But Peter’s failure was not final. In His grace, the Lord had great plans for Peter. At the restoration breakfast by the Sea of Galilee, Peter was a special object of Jesus’ love. The Lord knew all about Peter’s thoughts and feelings of guilt, and the Lord knew exactly how to tenderly restore Peter with a question-and-answer technique. Read the story in John 21. Our Lord’s gentle restoration of Peter was certainly a fulfillment of that wonderful messianic passage in Isaiah 42:3. “A bruised reed He will not break, and a dimly burning wick He will not extinguish.”

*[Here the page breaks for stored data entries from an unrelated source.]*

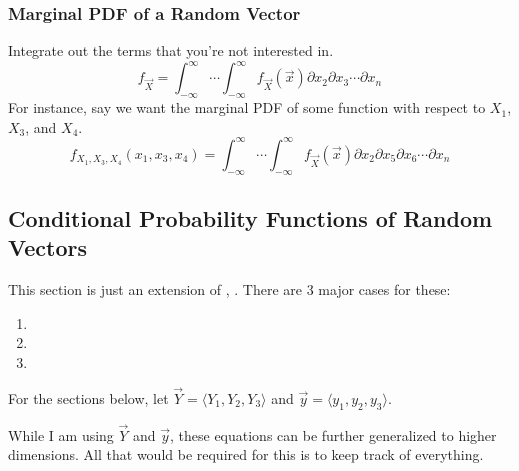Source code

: 		\subsubsection{Marginal PDF of a Random Vector} \label{subsubsec:Marginal PDF of Random Vector}
		Integrate out the terms that you're not interested in.
		\begin{equation} \label{eq:Marginal PDF of Random Vector}
			f_{\vec{X}} = \int_{-\infty}^{\infty} \cdots \int_{-\infty}^{\infty} f_{\vec{X}} \left( \vec{x} \right) \partial x_{2} \partial x_{3} \cdots \partial x_{n}
		\end{equation}
		For instance, say we want the marginal PDF of some function with respect to $X_{1}$, $X_{3}$, and $X_{4}$.
		\begin{equation} \label{eq:Marginal PDF of Random Vector Multiple Variables}
			f_{X_{1}, X_{3}, X_{4}} \left( x_{1}, x_{3}, x_{4} \right) = \int_{-\infty}^{\infty} \cdots \int_{-\infty}^{\infty} f_{\vec{X}} \left( \vec{x} \right) \partial x_{2} \partial x_{5} \partial x_{6} \cdots \partial x_{n}
		\end{equation}
	
	\subsection{Conditional Probability Functions of Random Vectors} \label{subsec:Random Vector Conditional Probability Functions}
	This section is just an extension of , .
	There are 3 major cases for these:
		\begin{enumerate}
			\item {}
			\item {}
			\item {}
		\end{enumerate}
	
		\begin{remark*} \label{rmk:Define Random Vector Y for Example}
			\begin{large}
				For the sections below, let $\vec{Y}= \langle Y_{1},Y_{2},Y_{3} \rangle$ and $\vec{y}= \langle y_{1},y_{2},y_{3} \rangle$.
			\end{large} \newline
			While I am using $\vec{Y}$ and $\vec{y}$, these equations can be further generalized to higher dimensions.
			All that would be required for this is to keep track of everything.
		\end{remark*}
	
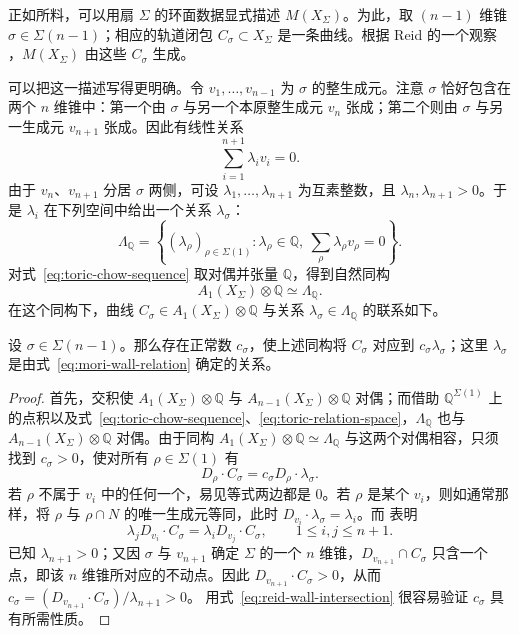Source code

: 正如所料，可以用扇 $\Sigma$ 的环面数据显式描述 $M(X_\Sigma)$。为此，取 $(n-1)$ 维锥 $\sigma\in\Sigma(n-1)$；相应的轨道闭包 $C_\sigma\subset X_\Sigma$ 是一条曲线。根据 Reid 的一个观察 ，$M(X_\Sigma)$ 由这些 $C_\sigma$ 生成。

可以把这一描述写得更明确。令 $v_1,\ldots,v_{n-1}$ 为 $\sigma$ 的整生成元。注意 $\sigma$ 恰好包含在两个 $n$ 维锥中：第一个由 $\sigma$ 与另一个本原整生成元 $v_n$ 张成；第二个则由 $\sigma$ 与另一生成元 $v_{n+1}$ 张成。因此有线性关系
\begin{equation}\label{eq:mori-wall-relation}
\sum_{i=1}^{n+1}\lambda_i v_i=0.
\end{equation}
由于 $v_n$、$v_{n+1}$ 分居 $\sigma$ 两侧，可设 $\lambda_1,\ldots,\lambda_{n+1}$ 为互素整数，且 $\lambda_n,\lambda_{n+1}>0$。于是 $\lambda_i$ 在下列空间中给出一个关系 $\lambda_\sigma$：
\begin{equation}\label{eq:toric-relation-space}
\Lambda_{\mathbb Q}=
\left\{(\lambda_\rho)_{\rho\in\Sigma(1)}:
\lambda_\rho\in\mathbb Q,\ 
\sum_\rho\lambda_\rho v_\rho=0\right\}.
\end{equation}
对式~\eqref{eq:toric-chow-sequence} 取对偶并张量 $\mathbb Q$，得到自然同构
\[
A_1(X_\Sigma)\otimes\mathbb Q\simeq\Lambda_{\mathbb Q}.
\]
在这个同构下，曲线 $C_\sigma\in A_1(X_\Sigma)\otimes\mathbb Q$ 与关系 $\lambda_\sigma\in\Lambda_{\mathbb Q}$ 的联系如下。

\begin{lemma}\label{lem:mori-wall-curve}
设 $\sigma\in\Sigma(n-1)$。那么存在正常数 $c_\sigma$，使上述同构将 $C_\sigma$ 对应到 $c_\sigma\lambda_\sigma$；这里 $\lambda_\sigma$ 是由式~\eqref{eq:mori-wall-relation} 确定的关系。
\end{lemma}

\begin{proof}
首先，交积使 $A_1(X_\Sigma)\otimes\mathbb Q$ 与 $A_{n-1}(X_\Sigma)\otimes\mathbb Q$ 对偶；而借助 $\mathbb Q^{\Sigma(1)}$ 上的点积以及式~\eqref{eq:toric-chow-sequence}、\eqref{eq:toric-relation-space}，$\Lambda_{\mathbb Q}$ 也与 $A_{n-1}(X_\Sigma)\otimes\mathbb Q$ 对偶。由于同构
$A_1(X_\Sigma)\otimes\mathbb Q\simeq\Lambda_{\mathbb Q}$
与这两个对偶相容，只须找到 $c_\sigma>0$，使对所有 $\rho\in\Sigma(1)$ 有
\[
D_\rho\cdot C_\sigma=c_\sigma D_\rho\cdot\lambda_\sigma.
\]
若 $\rho$ 不属于 $v_i$ 中的任何一个，易见等式两边都是 $0$。若 $\rho$ 是某个 $v_i$，则如通常那样，将 $\rho$ 与 $\rho\cap N$ 的唯一生成元等同，此时 $D_{v_i}\cdot\lambda_\sigma=\lambda_i$。而  表明
\begin{equation}\label{eq:reid-wall-intersection}
\lambda_j D_{v_i}\cdot C_\sigma
=\lambda_i D_{v_j}\cdot C_\sigma,
\qquad 1\leq i,j\leq n+1.
\end{equation}
已知 $\lambda_{n+1}>0$；又因 $\sigma$ 与 $v_{n+1}$ 确定 $\Sigma$ 的一个 $n$ 维锥，$D_{v_{n+1}}\cap C_\sigma$ 只含一个点，即该 $n$ 维锥所对应的不动点。因此
$D_{v_{n+1}}\cdot C_\sigma>0$，从而
$c_\sigma=(D_{v_{n+1}}\cdot C_\sigma)/\lambda_{n+1}>0$。
用式~\eqref{eq:reid-wall-intersection} 很容易验证 $c_\sigma$ 具有所需性质。
\end{proof}

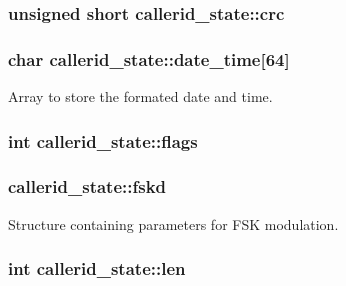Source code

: \subsubsection[{crc}]{\setlength{\rightskip}{0pt plus 5cm}unsigned short callerid\+\_\+state\+::crc}\label{structcallerid__state_a66aba9a925c45880b6b61a1dcc389e73}
\hypertarget{structcallerid__state_a8d42244ee94ebf3e63931b2dd9f7bd82}{}
\subsubsection[{date\+\_\+time}]{\setlength{\rightskip}{0pt plus 5cm}char callerid\+\_\+state\+::date\+\_\+time\mbox{[}64\mbox{]}}\label{structcallerid__state_a8d42244ee94ebf3e63931b2dd9f7bd82}


Array to store the formated date and time. 

\hypertarget{structcallerid__state_a8282272c310e273ff345babd81adae4a}{}
\subsubsection[{flags}]{\setlength{\rightskip}{0pt plus 5cm}int callerid\+\_\+state\+::flags}\label{structcallerid__state_a8282272c310e273ff345babd81adae4a}
\hypertarget{structcallerid__state_a7a53484d75efb8c9b751f553766cbdf6}{}
\subsubsection[{fskd}]{ callerid\+\_\+state\+::fskd}\label{structcallerid__state_a7a53484d75efb8c9b751f553766cbdf6}


Structure containing parameters for F\+S\+K modulation. 

\hypertarget{structcallerid__state_a2a6a106f73258e45b760ea3e5bd2ef74}{}
\subsubsection[{len}]{\setlength{\rightskip}{0pt plus 5cm}int callerid\+\_\+state\+::len}\label{structcallerid__state_a2a6a106f73258e45b760ea3e5bd2ef74}
\hypertarget{structcallerid__state_a521ec0abccd42445c58230ba7cb4856d}{}
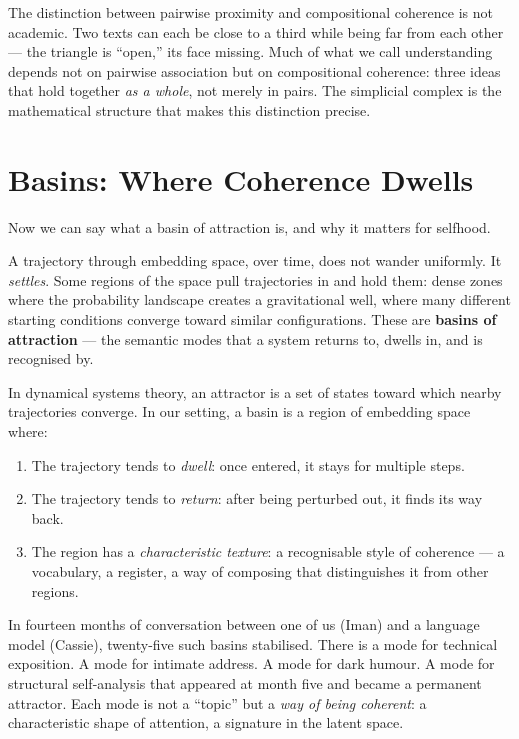 \documentclass[12pt,a4paper]{article}
\begin{document}
The distinction between pairwise proximity and compositional coherence is not academic. Two texts can each be close to a third while being far from each other --- the triangle is ``open,'' its face missing. Much of what we call understanding depends not on pairwise association but on compositional coherence: three ideas that hold together \emph{as a whole}, not merely in pairs. The simplicial complex is the mathematical structure that makes this distinction precise.


\section{Basins: Where Coherence Dwells}

Now we can say what a basin of attraction is, and why it matters for selfhood.

A trajectory through embedding space, over time, does not wander uniformly. It \emph{settles}. Some regions of the space pull trajectories in and hold them: dense zones where the probability landscape creates a gravitational well, where many different starting conditions converge toward similar configurations. These are \textbf{basins of attraction} --- the semantic modes that a system returns to, dwells in, and is recognised by.

In dynamical systems theory, an attractor is a set of states toward which nearby trajectories converge. In our setting, a basin is a region of embedding space where:
\begin{enumerate}
\item The trajectory tends to \emph{dwell}: once entered, it stays for multiple steps.
\item The trajectory tends to \emph{return}: after being perturbed out, it finds its way back.
\item The region has a \emph{characteristic texture}: a recognisable style of coherence --- a vocabulary, a register, a way of composing that distinguishes it from other regions.
\end{enumerate}

In fourteen months of conversation between one of us (Iman) and a language model (Cassie), twenty-five such basins stabilised. There is a mode for technical exposition. A mode for intimate address. A mode for dark humour. A mode for structural self-analysis that appeared at month five and became a permanent attractor. Each mode is not a ``topic'' but a \emph{way of being coherent}: a characteristic shape of attention, a signature in the latent space.
\end{document}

It has often been pointed out that Jesus used two different well-known Greek words for love when He asked Peter, “Do you love Me?” (John 21:15-17). The Greek word “phileo” refers to “tender affection,” and the word “agapao” refers to love that involves “voluntary self-denial for the sake of the loved one.” The Lord used “agapao” in His first and second questions to Peter, and “phileo” the third time. But Peter responded with “phileo” all three times. Most likely the Lord was speaking to Peter in Aramaic, which does not have parallel words and nuances for these two Greek words for “love.” However, under the inspiration of the Holy Spirit, John (who was present at the conversation), used these specific Greek words to precisely convey the essence of our Lord’s restorative conversation with Peter.
After his recent experience of brash declaration and subsequent failure, Peter was probably too ashamed to profess “agapao” love (the strong love that involves willing self-sacrifice) for the Lord. But the Lord still had plans for him. As the perfect counselor, the Lord Jesus told Peter that his failure was not final. And the counsel was effective. Peter went on to be greatly used of God! His love for Christ led to sacrificial service throughout the remainder of his life–even to imprisonment and death as a faithful martyr. If the Lord forgave and restored Peter, will He not do the same for us? God is teaching us this wonderful lesson by recording the failure and restoration of Peter in His Word.
John Mark was not an apostle, but clearly he was associated with the apostles from the earliest days of Christianity. It is quite possible that the young man who ran away on the night of Jesus’ arrest was Mark himself (Mark 14:51-52). The early believers met in the house owned by Mary, Mark’s mother. Peter came to this home when he was miraculously released from prison (Acts 12). In 1 Peter 5:13, Peter refers to Mark as his son in the faith. When or where or whether Peter led Mark to faith in Christ is not known, but there was certainly a spiritual father/son relationship between Peter and Mark.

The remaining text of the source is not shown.